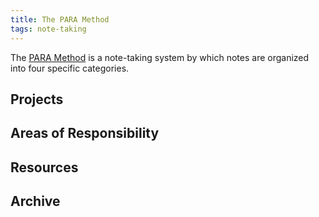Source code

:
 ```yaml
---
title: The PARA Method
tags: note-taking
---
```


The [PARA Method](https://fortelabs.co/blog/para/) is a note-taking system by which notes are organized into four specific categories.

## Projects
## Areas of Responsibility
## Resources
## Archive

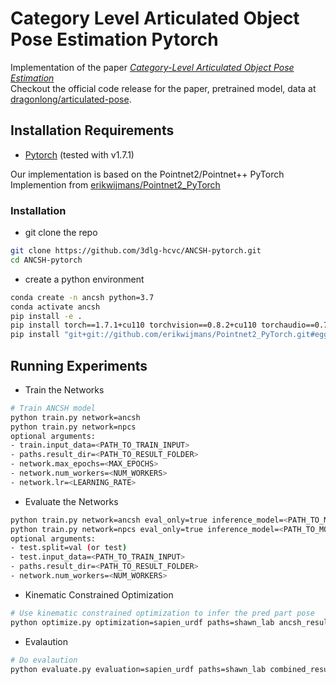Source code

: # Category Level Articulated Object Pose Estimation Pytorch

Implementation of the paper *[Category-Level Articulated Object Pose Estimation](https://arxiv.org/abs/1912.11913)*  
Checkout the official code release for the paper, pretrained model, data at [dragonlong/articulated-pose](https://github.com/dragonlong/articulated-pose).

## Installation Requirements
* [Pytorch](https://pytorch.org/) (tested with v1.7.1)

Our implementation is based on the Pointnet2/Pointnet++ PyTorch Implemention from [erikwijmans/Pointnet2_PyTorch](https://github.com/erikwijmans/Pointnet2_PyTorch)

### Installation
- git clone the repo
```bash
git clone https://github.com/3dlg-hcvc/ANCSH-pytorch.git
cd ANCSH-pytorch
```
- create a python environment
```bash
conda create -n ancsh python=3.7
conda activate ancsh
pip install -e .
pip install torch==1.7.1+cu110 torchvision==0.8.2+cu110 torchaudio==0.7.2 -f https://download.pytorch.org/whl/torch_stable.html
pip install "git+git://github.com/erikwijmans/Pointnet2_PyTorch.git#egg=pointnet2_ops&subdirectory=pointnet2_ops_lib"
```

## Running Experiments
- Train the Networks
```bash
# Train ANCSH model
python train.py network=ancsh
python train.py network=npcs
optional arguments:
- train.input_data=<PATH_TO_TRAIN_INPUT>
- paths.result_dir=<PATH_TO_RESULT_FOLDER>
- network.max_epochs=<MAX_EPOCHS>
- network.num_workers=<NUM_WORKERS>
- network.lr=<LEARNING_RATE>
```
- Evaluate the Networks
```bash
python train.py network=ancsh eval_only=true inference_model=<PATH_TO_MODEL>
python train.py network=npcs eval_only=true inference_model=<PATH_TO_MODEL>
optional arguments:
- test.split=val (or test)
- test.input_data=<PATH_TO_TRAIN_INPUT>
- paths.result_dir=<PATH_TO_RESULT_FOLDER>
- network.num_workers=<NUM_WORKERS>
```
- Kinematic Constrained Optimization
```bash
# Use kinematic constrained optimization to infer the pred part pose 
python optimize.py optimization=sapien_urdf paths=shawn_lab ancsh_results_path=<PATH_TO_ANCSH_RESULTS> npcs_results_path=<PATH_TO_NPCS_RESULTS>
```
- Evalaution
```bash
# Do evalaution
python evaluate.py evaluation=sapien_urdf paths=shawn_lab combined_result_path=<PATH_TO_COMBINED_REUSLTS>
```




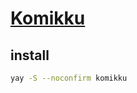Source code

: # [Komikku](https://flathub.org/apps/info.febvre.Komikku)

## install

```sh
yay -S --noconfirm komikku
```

-------------------------

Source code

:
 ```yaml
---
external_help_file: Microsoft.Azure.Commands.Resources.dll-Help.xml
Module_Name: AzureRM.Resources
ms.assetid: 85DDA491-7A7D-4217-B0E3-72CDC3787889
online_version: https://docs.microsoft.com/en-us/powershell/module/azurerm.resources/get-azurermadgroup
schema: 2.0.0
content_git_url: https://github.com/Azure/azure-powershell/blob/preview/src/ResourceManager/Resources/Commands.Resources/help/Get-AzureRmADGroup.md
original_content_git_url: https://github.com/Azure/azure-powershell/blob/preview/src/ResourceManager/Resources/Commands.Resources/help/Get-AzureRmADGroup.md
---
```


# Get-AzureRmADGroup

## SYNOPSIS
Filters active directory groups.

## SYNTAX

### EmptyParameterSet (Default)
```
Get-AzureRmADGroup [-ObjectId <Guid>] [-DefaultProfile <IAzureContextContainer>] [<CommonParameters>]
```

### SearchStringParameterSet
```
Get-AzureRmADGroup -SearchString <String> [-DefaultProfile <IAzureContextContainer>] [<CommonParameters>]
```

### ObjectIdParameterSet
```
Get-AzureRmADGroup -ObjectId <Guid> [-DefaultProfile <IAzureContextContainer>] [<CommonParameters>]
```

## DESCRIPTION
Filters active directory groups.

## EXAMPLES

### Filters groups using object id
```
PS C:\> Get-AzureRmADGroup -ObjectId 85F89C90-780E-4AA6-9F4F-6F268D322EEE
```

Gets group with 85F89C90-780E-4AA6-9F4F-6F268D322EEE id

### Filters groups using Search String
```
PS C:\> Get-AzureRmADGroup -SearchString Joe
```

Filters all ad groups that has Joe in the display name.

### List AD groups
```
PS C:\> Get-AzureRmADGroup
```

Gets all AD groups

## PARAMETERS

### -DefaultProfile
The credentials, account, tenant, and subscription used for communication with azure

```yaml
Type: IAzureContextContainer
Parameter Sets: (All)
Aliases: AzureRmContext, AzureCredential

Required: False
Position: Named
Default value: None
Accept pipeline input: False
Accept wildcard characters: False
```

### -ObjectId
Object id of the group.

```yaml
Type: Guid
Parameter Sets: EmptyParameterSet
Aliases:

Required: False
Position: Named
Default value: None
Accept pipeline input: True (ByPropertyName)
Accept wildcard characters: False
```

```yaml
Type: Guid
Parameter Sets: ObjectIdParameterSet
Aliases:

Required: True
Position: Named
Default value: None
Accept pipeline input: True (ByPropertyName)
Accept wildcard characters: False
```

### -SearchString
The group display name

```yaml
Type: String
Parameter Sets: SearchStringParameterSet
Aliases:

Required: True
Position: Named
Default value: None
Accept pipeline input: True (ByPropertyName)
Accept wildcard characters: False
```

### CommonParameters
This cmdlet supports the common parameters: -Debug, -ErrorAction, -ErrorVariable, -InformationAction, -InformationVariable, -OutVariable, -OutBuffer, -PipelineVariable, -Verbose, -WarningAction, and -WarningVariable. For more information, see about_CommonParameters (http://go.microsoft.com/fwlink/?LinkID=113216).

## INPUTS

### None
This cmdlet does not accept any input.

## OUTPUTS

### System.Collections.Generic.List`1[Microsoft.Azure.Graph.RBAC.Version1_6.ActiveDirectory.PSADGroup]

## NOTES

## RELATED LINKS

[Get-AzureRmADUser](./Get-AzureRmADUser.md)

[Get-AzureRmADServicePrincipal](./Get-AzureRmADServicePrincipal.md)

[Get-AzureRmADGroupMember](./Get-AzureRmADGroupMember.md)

-------------------------

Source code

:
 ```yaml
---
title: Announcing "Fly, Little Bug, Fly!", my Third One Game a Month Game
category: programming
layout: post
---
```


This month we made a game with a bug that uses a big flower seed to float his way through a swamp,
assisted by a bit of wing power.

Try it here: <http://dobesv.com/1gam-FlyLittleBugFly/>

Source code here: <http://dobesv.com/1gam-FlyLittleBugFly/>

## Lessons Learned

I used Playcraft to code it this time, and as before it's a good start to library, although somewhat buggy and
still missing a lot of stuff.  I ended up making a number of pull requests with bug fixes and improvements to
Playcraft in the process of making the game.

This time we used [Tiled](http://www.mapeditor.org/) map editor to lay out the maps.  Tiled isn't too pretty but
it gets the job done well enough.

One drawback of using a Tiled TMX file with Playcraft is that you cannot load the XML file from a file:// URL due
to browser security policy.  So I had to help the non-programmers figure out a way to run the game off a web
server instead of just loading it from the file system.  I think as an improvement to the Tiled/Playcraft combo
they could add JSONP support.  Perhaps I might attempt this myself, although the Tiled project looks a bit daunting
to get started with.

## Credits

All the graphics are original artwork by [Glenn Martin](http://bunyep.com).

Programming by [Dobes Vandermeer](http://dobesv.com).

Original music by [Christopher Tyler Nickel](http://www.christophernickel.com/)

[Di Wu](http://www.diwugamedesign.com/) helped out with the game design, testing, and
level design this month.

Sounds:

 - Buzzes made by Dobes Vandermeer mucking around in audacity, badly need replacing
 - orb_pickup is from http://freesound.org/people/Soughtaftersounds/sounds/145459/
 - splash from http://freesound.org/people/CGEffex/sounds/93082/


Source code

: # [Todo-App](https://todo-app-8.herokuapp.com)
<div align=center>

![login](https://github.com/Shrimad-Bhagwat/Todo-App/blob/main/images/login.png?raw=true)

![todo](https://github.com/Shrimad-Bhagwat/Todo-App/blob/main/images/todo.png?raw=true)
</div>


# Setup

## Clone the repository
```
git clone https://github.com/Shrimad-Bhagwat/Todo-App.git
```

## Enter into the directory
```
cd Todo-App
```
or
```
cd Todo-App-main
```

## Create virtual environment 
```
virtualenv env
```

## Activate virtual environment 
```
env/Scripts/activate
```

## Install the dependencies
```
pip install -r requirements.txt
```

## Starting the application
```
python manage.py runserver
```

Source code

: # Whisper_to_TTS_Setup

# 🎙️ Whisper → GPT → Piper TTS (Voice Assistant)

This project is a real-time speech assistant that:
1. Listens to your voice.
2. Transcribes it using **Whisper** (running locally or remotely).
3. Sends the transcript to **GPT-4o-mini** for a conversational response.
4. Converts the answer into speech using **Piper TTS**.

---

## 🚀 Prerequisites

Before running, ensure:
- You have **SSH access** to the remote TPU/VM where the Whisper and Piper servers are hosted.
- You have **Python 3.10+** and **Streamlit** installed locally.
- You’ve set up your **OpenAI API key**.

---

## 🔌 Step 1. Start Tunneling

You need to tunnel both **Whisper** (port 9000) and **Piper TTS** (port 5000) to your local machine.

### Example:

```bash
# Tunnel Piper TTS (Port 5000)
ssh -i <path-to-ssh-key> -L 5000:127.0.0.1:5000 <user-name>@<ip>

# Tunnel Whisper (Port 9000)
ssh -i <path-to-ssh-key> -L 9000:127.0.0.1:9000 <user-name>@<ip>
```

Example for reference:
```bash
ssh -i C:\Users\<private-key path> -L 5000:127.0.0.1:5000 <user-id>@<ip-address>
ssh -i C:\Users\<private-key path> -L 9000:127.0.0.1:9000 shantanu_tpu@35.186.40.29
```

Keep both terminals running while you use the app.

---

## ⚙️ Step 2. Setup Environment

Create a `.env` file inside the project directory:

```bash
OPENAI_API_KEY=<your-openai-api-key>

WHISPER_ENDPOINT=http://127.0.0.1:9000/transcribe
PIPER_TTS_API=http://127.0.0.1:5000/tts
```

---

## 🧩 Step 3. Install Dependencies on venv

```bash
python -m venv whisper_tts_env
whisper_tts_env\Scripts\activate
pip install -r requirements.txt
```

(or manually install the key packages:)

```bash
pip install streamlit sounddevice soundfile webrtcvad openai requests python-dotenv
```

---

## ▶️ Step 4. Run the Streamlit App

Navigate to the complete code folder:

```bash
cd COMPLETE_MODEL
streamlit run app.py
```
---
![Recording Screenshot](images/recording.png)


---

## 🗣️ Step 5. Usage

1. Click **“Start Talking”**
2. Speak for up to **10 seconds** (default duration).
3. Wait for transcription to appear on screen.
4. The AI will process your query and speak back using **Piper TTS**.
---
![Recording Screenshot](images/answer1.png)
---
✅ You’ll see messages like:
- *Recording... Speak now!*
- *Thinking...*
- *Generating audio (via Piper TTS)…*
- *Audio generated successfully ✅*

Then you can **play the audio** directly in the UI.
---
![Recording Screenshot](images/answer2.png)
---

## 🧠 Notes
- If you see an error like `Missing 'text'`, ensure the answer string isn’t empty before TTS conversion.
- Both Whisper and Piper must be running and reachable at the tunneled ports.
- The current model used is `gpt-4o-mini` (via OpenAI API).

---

-------------------------

Look through the listing and extract every line with "dobesv" in it.

### Answer for this exercise
Try it here: <http://dobesv.com/1gam-FlyLittleBugFly/>
Source code here: <http://dobesv.com/1gam-FlyLittleBugFly/>
Programming by [Dobes Vandermeer](http://dobesv.com).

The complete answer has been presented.